### What is expected
I need every line that includes the word "running" copied from the material.

### Available data
══════════════════════════════
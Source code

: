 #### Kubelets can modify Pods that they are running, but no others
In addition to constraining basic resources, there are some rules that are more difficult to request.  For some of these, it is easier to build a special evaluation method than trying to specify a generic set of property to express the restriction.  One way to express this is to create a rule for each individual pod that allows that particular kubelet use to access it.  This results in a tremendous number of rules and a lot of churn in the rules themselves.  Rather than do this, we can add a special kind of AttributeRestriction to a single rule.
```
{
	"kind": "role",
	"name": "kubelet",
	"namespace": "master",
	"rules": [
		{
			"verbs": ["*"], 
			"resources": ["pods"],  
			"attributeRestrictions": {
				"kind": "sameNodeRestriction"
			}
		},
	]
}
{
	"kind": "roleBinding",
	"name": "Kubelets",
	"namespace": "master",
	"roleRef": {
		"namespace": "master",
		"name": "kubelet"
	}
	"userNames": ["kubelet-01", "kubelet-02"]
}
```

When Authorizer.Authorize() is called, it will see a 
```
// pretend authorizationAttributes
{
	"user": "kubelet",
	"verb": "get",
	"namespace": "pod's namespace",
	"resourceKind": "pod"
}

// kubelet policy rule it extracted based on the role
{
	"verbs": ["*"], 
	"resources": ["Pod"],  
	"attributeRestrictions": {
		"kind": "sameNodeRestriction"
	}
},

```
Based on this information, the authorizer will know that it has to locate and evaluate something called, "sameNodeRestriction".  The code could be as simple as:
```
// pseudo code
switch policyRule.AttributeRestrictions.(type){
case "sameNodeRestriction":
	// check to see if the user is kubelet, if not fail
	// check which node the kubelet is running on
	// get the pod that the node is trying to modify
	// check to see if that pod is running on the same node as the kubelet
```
══════════════════════════════
### Exercise response
: #### Kubelets can modify Pods that they are running, but no others
	// check which node the kubelet is running on
	// check to see if that pod is running on the same node as the kubelet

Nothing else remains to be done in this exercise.